Information given.
□ □ □ □ □ □ □

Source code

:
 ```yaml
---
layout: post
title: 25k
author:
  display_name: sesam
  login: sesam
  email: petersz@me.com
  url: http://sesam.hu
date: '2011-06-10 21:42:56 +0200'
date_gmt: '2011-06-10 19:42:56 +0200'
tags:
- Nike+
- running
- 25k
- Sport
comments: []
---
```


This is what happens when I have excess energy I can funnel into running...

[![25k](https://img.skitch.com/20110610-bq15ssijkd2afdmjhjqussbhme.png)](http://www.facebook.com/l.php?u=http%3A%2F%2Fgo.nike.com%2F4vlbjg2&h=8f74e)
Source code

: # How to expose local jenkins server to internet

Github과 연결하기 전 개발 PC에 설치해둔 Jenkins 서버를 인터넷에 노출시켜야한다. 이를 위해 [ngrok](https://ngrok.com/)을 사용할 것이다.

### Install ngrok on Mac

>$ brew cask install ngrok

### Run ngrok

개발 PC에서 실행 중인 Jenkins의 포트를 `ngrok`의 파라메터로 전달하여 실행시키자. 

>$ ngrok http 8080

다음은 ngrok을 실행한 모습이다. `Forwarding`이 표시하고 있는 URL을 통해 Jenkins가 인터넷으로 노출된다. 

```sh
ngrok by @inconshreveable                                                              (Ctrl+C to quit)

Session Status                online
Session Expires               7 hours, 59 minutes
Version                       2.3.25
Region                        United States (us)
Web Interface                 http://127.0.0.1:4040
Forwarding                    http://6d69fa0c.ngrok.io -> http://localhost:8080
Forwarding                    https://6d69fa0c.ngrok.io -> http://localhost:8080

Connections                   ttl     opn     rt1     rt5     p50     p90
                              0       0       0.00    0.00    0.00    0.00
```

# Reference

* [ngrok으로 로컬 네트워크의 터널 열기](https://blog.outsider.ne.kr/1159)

□ □ □ □ □ □ □

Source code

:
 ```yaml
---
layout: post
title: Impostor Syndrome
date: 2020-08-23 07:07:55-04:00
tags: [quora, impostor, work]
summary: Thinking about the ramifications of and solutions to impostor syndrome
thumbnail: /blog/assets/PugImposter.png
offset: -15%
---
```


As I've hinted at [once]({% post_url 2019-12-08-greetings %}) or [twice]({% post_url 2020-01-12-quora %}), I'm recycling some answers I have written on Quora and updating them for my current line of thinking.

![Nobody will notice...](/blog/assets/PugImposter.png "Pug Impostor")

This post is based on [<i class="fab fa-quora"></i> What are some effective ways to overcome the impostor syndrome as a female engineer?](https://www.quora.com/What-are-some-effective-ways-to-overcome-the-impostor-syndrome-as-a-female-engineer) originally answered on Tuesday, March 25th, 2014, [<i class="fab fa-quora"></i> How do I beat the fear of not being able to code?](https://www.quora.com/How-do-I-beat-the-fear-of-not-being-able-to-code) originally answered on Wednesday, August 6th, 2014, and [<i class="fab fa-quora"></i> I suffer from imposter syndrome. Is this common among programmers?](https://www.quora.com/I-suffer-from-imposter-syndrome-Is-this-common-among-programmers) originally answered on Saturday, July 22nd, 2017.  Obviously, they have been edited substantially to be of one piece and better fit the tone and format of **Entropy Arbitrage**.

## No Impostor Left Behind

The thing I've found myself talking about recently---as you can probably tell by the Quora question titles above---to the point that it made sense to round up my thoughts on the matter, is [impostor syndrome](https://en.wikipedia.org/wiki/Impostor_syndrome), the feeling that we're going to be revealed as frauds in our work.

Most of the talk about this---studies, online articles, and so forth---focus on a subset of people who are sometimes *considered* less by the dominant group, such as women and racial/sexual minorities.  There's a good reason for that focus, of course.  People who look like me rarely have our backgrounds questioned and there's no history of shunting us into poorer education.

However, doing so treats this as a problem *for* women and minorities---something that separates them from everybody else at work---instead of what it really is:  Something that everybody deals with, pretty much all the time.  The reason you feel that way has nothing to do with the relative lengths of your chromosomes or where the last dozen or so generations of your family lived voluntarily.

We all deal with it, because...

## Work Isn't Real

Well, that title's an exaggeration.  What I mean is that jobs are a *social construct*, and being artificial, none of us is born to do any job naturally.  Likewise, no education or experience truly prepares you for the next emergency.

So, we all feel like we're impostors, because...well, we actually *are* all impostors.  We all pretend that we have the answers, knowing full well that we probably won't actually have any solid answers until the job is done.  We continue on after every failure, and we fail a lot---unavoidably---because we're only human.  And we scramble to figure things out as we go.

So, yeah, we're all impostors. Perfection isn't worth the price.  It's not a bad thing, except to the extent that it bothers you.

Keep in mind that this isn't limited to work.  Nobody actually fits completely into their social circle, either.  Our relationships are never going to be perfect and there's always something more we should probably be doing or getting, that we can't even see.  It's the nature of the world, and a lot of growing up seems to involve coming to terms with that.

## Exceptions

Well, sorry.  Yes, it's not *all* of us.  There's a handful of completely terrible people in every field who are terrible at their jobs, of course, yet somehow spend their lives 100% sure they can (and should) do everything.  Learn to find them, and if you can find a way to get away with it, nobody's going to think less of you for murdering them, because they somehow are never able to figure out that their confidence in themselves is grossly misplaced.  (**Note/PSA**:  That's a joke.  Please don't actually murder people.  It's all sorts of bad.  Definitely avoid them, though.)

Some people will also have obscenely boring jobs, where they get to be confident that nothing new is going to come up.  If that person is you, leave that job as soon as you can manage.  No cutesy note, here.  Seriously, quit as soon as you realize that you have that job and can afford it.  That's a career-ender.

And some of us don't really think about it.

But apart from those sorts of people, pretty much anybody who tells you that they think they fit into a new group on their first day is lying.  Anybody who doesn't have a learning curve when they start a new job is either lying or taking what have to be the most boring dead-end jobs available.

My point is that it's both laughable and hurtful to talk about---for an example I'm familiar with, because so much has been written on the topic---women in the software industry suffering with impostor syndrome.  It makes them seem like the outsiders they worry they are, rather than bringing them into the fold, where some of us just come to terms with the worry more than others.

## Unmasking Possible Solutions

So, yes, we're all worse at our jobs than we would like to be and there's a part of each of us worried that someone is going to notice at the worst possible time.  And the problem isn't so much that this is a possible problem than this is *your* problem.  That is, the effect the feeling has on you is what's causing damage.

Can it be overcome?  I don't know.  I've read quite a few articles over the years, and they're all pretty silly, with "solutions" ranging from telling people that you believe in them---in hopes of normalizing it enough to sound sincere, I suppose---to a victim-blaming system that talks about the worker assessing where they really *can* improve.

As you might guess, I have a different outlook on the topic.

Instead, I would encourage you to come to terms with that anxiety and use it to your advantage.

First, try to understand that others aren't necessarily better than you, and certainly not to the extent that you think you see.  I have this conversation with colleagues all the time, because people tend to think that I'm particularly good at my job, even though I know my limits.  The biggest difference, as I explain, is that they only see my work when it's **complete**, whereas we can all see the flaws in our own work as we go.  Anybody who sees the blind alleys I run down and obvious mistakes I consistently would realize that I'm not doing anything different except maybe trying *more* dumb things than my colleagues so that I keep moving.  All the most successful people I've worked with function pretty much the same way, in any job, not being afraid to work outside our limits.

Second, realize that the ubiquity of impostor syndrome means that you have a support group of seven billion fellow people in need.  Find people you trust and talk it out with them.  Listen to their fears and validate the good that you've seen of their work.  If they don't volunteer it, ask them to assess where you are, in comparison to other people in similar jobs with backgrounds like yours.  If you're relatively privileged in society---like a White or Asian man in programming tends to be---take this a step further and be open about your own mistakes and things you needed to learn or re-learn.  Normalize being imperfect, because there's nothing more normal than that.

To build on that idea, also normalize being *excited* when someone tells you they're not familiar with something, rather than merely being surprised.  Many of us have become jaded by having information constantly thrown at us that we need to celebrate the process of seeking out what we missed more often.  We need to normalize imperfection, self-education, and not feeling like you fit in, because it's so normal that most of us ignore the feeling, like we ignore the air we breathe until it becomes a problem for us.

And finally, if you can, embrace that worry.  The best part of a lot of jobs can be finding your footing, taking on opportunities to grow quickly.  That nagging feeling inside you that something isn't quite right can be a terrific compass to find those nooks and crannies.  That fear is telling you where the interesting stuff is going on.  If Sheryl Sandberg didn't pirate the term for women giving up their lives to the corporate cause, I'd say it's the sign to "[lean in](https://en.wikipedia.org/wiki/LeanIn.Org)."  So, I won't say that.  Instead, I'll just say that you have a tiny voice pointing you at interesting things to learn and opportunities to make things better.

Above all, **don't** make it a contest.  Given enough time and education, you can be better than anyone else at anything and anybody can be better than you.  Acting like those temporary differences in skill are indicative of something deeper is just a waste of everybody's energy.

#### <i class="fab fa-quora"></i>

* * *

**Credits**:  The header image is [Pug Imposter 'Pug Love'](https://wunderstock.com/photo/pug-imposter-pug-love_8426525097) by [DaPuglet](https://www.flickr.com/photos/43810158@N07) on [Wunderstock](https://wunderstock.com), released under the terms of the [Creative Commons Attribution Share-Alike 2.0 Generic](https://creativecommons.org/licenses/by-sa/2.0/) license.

□ □ □ □ □ □ □

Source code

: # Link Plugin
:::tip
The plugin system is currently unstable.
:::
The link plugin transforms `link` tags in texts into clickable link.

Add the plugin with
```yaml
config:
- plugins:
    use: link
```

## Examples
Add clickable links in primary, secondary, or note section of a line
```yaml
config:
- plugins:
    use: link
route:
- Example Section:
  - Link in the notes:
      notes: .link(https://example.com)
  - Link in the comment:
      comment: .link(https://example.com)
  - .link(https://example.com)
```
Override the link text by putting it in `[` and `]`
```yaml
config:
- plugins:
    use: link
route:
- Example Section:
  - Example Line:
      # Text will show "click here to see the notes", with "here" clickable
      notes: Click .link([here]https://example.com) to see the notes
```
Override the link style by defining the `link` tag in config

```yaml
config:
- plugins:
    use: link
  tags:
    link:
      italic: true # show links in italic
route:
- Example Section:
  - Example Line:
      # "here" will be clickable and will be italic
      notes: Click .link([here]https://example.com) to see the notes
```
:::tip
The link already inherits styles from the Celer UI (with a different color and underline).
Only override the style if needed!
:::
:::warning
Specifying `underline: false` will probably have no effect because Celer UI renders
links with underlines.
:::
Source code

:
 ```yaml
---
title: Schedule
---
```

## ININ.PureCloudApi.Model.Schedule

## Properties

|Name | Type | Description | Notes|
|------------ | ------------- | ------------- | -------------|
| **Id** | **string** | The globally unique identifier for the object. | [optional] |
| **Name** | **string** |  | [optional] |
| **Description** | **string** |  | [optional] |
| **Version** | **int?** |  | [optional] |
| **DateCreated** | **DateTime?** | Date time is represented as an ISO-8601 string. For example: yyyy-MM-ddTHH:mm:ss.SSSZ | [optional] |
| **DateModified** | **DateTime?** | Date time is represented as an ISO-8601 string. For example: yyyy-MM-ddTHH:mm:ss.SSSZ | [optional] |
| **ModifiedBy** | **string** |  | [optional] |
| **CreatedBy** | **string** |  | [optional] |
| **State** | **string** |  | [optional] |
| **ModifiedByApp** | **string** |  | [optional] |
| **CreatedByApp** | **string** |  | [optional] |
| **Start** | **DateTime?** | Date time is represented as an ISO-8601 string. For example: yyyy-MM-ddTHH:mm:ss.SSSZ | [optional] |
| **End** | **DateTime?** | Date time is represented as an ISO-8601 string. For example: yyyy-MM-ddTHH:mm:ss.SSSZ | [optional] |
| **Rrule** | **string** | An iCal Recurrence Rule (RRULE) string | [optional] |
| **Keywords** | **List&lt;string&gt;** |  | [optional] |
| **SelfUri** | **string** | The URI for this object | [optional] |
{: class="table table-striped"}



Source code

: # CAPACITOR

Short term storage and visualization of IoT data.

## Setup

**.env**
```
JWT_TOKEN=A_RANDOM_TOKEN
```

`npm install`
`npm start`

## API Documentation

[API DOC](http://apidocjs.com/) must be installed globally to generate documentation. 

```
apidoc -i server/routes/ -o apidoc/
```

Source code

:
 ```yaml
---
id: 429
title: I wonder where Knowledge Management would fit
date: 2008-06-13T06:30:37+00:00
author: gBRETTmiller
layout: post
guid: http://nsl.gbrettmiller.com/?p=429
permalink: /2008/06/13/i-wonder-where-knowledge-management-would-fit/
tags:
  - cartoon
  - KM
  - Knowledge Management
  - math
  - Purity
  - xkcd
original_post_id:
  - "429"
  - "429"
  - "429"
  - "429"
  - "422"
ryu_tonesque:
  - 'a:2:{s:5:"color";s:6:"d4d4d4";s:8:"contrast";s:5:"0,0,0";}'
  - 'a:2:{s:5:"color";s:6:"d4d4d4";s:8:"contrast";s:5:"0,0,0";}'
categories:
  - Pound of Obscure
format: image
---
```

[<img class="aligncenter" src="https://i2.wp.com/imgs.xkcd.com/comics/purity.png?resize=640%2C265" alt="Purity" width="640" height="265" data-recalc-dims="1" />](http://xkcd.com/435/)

□ □ □ □ □ □ □

What is expected. Collect every line above that contains the word "localhost".

Answer to the problem.
Forwarding                    http://6d69fa0c.ngrok.io -> http://localhost:8080
Forwarding                    https://6d69fa0c.ngrok.io -> http://localhost:8080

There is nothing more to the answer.